He tried cocaine for sexual reasons.
In the memoir, Barry recounts one of his drug encounters in memorable fashion. He was at a house party when a good-looking woman came out of the bathroom and told him about the cocaine she was doing. “You want some?” she apparently asked him. “This makes my pussy hot.”
And because he was a grown-up male in a position of power, he walked away.
Just kidding.
Barry says he wanted to know how “it would make me feel” and so thought “What the hell? Why not?” But when he tried to snort the cocaine off a business card, he blew the wrong way and knocked the powder off the card. Barry tried again, and shares the experience with no detail left out. It “went straight to my penis,” he writes, and then he had sex with the woman.

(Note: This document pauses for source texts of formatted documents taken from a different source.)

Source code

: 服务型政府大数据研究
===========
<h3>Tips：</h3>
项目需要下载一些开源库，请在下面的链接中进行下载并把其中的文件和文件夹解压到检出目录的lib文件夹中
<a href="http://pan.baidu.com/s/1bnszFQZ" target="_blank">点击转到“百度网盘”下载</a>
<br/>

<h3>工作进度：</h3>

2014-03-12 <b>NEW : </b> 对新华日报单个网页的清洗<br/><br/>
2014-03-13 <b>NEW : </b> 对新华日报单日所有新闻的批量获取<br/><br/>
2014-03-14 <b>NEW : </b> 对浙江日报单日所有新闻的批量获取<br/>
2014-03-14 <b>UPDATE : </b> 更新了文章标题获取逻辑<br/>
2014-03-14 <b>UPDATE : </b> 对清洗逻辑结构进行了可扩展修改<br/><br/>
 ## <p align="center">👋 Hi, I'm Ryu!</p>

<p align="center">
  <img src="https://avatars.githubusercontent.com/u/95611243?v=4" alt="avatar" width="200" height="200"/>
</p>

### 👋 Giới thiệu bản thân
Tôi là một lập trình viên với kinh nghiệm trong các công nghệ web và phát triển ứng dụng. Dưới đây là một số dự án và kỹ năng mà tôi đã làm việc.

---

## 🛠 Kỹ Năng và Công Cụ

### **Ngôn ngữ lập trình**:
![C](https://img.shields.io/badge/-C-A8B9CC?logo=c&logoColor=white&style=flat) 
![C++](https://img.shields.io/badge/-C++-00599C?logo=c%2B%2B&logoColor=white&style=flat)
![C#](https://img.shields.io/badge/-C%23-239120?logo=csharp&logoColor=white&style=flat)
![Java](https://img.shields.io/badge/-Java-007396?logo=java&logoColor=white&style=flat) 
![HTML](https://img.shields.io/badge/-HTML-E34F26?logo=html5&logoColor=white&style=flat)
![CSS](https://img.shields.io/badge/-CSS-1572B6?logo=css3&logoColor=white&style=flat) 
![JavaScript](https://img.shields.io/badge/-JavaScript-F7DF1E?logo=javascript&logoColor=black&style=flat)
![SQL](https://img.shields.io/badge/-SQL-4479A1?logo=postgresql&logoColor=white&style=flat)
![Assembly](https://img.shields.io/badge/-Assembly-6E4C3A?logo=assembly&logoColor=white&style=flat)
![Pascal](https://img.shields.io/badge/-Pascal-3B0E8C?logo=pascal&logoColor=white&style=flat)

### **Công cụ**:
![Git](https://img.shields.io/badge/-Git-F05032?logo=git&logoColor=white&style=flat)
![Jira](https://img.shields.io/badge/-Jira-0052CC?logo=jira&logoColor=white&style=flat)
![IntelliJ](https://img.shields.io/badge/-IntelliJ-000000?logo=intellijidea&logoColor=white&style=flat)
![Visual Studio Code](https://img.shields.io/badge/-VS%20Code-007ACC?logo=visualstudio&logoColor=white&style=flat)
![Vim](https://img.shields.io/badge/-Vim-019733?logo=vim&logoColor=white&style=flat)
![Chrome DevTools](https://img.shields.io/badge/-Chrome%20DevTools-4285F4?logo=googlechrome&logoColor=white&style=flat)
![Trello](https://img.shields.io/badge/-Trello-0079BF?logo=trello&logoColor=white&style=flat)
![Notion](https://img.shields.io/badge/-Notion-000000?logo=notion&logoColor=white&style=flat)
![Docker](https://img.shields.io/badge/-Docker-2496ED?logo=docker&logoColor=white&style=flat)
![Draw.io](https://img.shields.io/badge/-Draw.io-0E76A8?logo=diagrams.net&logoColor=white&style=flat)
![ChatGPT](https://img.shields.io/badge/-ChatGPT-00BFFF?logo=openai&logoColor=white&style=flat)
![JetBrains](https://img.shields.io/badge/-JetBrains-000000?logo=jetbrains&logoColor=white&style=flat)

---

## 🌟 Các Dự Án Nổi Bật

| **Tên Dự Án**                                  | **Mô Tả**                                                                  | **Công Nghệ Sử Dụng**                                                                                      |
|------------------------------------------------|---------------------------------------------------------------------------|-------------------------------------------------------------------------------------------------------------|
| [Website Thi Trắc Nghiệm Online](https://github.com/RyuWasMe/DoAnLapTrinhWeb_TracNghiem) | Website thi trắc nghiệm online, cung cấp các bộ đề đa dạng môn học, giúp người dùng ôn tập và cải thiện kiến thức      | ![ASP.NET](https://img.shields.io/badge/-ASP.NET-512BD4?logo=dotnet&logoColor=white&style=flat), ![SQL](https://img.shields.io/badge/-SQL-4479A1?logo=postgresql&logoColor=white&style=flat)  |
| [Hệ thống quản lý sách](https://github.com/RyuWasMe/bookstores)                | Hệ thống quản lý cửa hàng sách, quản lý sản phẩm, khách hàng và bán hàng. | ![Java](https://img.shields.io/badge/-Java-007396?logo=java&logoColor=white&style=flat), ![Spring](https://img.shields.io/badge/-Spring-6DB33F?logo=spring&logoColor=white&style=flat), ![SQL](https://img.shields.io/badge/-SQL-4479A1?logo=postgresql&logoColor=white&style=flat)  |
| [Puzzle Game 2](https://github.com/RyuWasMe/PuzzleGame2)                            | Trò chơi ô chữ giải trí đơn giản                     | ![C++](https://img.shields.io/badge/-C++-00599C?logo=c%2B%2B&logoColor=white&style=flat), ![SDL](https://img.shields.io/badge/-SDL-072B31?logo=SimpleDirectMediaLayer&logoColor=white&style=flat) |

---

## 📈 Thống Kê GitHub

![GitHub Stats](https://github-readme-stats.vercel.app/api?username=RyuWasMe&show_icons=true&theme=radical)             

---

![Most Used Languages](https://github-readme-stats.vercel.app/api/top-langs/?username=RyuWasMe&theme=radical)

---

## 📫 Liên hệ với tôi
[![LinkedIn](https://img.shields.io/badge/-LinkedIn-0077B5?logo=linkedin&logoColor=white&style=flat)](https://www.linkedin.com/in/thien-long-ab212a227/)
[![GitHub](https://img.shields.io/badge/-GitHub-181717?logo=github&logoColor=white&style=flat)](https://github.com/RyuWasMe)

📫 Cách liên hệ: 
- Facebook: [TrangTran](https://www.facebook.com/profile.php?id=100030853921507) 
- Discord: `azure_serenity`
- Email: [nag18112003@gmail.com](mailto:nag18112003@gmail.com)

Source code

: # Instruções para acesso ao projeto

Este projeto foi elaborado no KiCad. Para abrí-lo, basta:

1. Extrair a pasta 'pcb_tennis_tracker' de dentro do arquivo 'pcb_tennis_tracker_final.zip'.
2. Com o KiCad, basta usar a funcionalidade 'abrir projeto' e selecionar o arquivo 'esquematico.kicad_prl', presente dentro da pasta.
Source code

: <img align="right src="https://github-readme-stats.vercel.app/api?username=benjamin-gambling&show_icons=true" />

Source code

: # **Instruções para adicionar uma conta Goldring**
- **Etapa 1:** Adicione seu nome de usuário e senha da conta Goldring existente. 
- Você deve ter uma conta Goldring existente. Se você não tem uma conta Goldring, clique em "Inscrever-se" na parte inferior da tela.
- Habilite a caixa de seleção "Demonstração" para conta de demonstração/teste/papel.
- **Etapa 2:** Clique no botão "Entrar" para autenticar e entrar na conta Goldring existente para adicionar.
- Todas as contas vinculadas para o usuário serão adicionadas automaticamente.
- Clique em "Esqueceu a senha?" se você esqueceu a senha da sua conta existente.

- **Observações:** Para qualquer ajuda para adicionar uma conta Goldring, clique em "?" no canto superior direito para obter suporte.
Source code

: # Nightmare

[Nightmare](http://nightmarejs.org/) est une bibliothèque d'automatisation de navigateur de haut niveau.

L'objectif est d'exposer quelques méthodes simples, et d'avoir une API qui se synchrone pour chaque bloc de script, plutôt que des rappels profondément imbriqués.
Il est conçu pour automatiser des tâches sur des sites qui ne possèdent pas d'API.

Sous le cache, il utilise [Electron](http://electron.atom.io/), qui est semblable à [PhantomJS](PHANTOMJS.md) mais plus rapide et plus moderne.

White people were out to get him.
One of the major sources of Barry’s power over the decades was playing off of simmering racial resentment in a majority-black city that had long been controlled by white people. According to Barry, the changes he brought about as mayor are the reasons for his downfall.
Barry claims the FBI went after him at the Vista Hotel because powerful white people did not like him “creating all these opportunities for black folks.” Even more incendiary, Barry asserts the FBI was actually trying to kill him.
Also, if you’re white, put down the book.
Perhaps aware that his book may make white readers uncomfortable, Barry makes it clear his response to that potential question. “Well, let me tell you,” he writes, “I’m black and my life has been about uplifting black folks.” He then goes on to say, sure, there’s a spot for white people in his fight, but the books have left out black people, so he’s making amends.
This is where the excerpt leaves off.